Install with no optional dependencies
pip install spatial-polars
Install with dependencies for displaying data on a lonboard map
pip install spatial-polars[lonboard]
Install with dependencies to run examples in this guide (installs geodatasets)
pip install spatial-polars[examples]
Install with all optional dependencies
pip install spatial-polars[lonboard, examples]

Lazily access geospatial data

Spatial polars scan_spatial function will scan geoparquet files and any other data source supported by pyogrio and return a polars LazyFrame. A read_spatial function is also provided which simply wraps scan_spatial with a .collect(streaming=True) at the end to return a polars dataframe. The scan_spatial function was the reason this package was created, it is much preferred over the read_spatial function for the same reasons that polars recommends using the lazy API over the eager API.

Geometry column

When spatial polars reads data from a spatial data source, the geometries are stored in a polars struct named "geometry" with two fields.

  1. Using a categorical makes the series' RAM consumption very small.

Storing the geometries in this manner has an advantage over using a polars binary field holding EWKB, because this allows spatial polars to work with custom projections which do not have a SRID, without a need to store custom SRID codes/CRS definition elsewhere.

Warning about CRS

All geometries in a single column are expected to have the same CRS. Currently there is nothing enforcing or validating all the geometries use the same CRS.

Mixed geometry types in a single series

Spatial polars allows you to intermix geometry types (eg. points and lines) in the same geometry column. Attempting to write a dataframe with a geometry column that has mixed geometry types may produce an error if the format is not capable of handling more than one geometry type.

Spatial Expressions

Many expressions are included which work with the geometry struct. The expressions all work in a similar manner

  1. Converts the polars series to a numpy array of WKB
  2. Converts the array of WKB to shapely geometry objects
  3. Uses shapely to do the spatial operation
  4. Depending on the result of the shapely function:
    • Result is an array of geometries: the result will be converted back to WKB and stored in a struct with the same CRS as the input.
    • Result is not an array of geometries: the result will be an appropriately typed polars series.

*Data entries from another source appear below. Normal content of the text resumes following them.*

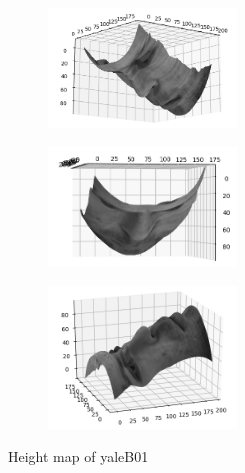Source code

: \documentclass{math}
\begin{document}
\begin{figure}[H]
  \begin{subfigure}{0.33\linewidth}
    \centering
    \includegraphics[width=5cm]{assets/hw_03_height_map_01.png}
  \end{subfigure}
  \begin{subfigure}{0.33\linewidth}
    \centering
    \includegraphics[width=5cm]{assets/hw_03_height_map_02.png}
  \end{subfigure}
  \begin{subfigure}{0.33\linewidth}
    \centering
    \includegraphics[width=5cm]{assets/hw_03_height_map_03.png}
  \end{subfigure}
  \caption{Height map of yaleB01}
\end{figure}
\end{document}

Spatial polars expressions can be accesssed in two ways:

Using the .spatial namespace
df.with_columns(
    pl.col("geometry").spatial.buffer(10) # (1)!
)
  1. This feels natural to polars users, and is totally usable, but typehints will not be avaliable in your IDE.

Or directly from the SpatialExpr class:

Using the SpatialExpr class
df.with_columns(
    SpatialExpr(pl.col("geometry")).buffer(10) # (1)!
)

  1. This feels less natural to polars users, but typehints will be avaliable in your IDE.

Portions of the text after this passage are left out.